# [EXERCISE BRIEF]
The job is to find each line in the entries holding the string "enforces" and copy that line.
:: DATA TO USE ::
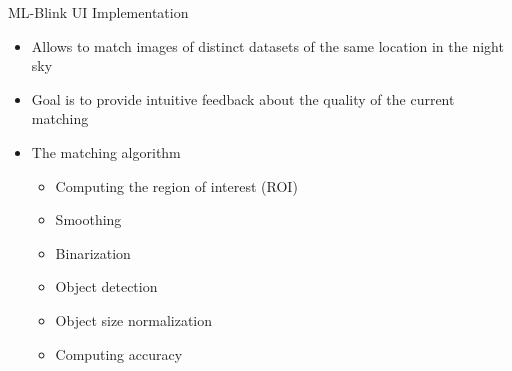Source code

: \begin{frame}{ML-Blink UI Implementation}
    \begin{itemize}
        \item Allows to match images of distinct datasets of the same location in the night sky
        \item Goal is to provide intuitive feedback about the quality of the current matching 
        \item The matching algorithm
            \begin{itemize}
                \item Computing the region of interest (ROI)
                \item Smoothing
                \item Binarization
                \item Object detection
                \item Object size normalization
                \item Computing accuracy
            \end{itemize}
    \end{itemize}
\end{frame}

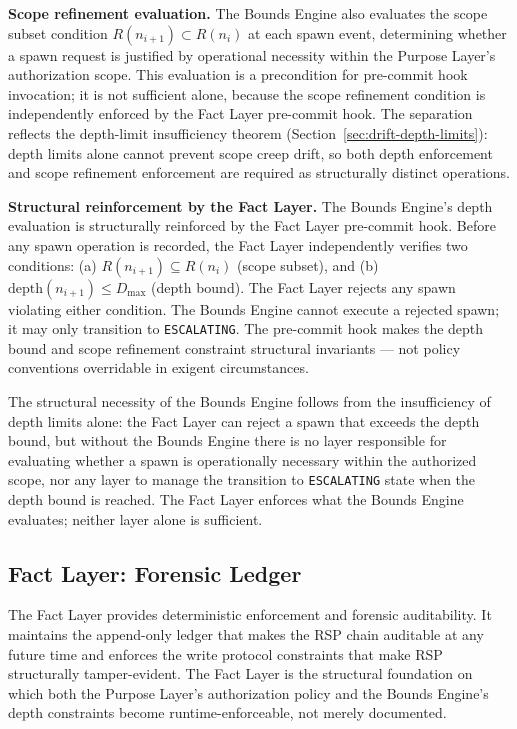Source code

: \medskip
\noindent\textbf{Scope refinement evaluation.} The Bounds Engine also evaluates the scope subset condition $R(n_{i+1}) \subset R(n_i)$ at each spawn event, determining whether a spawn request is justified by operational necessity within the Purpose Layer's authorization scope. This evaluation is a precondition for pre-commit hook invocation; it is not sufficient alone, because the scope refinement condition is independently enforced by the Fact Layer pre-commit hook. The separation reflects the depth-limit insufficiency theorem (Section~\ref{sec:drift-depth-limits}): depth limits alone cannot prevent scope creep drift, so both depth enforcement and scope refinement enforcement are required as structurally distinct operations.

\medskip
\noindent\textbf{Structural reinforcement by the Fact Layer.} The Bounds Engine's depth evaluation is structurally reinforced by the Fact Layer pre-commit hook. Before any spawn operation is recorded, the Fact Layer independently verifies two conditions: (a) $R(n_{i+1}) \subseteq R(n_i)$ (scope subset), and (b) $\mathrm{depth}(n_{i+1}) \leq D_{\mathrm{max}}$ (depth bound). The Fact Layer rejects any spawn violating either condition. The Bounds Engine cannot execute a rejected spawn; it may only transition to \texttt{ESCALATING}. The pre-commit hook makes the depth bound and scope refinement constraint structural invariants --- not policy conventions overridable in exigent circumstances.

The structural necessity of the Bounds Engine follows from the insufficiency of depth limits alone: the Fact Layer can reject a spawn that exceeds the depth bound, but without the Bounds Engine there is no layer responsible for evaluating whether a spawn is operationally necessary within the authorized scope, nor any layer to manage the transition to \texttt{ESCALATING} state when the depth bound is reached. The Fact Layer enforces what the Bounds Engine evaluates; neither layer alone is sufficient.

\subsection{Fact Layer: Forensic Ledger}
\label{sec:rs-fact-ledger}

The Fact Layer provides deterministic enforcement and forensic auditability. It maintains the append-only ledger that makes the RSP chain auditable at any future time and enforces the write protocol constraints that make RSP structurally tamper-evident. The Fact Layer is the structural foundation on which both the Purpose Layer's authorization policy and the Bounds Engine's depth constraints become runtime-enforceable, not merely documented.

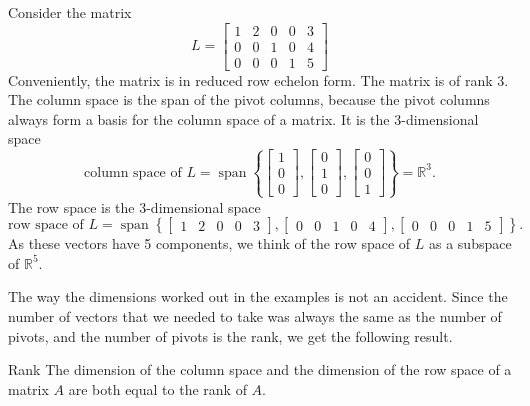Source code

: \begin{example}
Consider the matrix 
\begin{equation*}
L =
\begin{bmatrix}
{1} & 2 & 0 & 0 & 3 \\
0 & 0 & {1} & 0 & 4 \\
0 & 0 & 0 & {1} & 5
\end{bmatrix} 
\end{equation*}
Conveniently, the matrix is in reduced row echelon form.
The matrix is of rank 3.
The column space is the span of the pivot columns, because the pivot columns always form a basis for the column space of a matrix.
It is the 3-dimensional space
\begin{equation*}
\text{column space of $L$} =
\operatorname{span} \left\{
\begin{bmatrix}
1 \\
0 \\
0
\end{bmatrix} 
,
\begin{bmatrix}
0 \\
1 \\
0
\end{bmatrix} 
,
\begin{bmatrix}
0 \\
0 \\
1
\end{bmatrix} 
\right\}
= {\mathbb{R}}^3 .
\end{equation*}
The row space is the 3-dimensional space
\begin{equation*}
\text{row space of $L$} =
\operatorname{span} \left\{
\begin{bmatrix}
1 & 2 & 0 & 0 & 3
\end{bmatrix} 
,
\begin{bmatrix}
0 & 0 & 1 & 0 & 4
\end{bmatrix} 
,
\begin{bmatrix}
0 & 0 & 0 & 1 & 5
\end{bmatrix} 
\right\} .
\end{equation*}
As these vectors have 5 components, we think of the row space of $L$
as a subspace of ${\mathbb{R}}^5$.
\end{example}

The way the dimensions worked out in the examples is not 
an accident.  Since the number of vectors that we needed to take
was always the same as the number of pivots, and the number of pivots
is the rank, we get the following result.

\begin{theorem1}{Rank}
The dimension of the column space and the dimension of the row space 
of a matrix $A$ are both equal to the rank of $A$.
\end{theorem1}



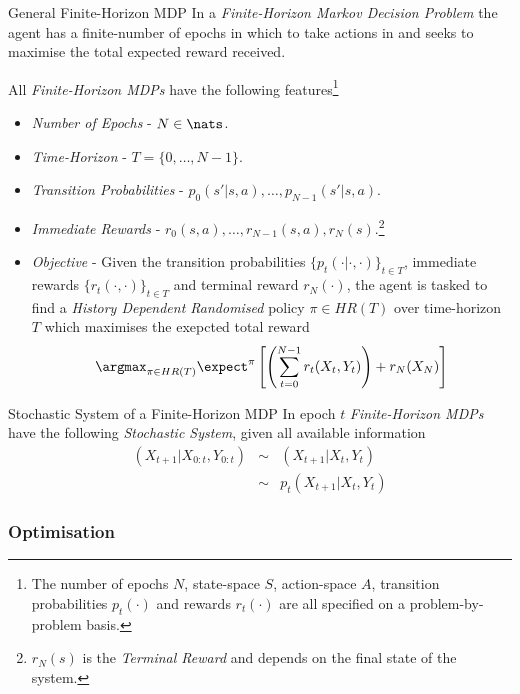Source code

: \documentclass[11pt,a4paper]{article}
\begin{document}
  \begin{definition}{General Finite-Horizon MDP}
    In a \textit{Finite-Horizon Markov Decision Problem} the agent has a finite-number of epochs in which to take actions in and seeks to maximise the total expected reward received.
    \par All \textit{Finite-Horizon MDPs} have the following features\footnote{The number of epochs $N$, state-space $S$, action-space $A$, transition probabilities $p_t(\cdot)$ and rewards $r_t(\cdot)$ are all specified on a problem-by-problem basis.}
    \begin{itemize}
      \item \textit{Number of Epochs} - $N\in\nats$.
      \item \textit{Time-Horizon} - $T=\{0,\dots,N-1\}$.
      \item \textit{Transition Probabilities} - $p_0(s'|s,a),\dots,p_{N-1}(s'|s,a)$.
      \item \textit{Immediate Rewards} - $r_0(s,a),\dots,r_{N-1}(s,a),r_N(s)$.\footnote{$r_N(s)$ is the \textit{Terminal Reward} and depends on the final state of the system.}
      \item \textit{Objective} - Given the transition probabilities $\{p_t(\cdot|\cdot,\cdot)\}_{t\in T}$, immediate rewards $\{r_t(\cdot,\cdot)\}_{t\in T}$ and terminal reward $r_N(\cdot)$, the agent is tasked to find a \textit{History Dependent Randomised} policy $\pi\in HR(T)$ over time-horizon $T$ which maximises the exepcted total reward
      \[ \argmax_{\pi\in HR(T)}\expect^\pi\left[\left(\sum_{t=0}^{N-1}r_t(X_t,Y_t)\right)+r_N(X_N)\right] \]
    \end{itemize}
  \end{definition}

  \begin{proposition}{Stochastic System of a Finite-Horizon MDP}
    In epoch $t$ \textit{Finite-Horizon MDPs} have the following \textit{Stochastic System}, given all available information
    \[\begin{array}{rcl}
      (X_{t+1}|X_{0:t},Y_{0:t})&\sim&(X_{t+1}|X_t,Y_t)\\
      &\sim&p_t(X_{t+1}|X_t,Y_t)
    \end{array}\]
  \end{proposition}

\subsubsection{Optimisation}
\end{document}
:::
# [FINAL ANSWER]
The structural necessity of the Bounds Engine follows from the insufficiency of depth limits alone: the Fact Layer can reject a spawn that exceeds the depth bound, but without the Bounds Engine there is no layer responsible for evaluating whether a spawn is operationally necessary within the authorized scope, nor any layer to manage the transition to \texttt{ESCALATING} state when the depth bound is reached. The Fact Layer enforces what the Bounds Engine evaluates; neither layer alone is sufficient.
The Fact Layer provides deterministic enforcement and forensic auditability. It maintains the append-only ledger that makes the RSP chain auditable at any future time and enforces the write protocol constraints that make RSP structurally tamper-evident. The Fact Layer is the structural foundation on which both the Purpose Layer's authorization policy and the Bounds Engine's depth constraints become runtime-enforceable, not merely documented.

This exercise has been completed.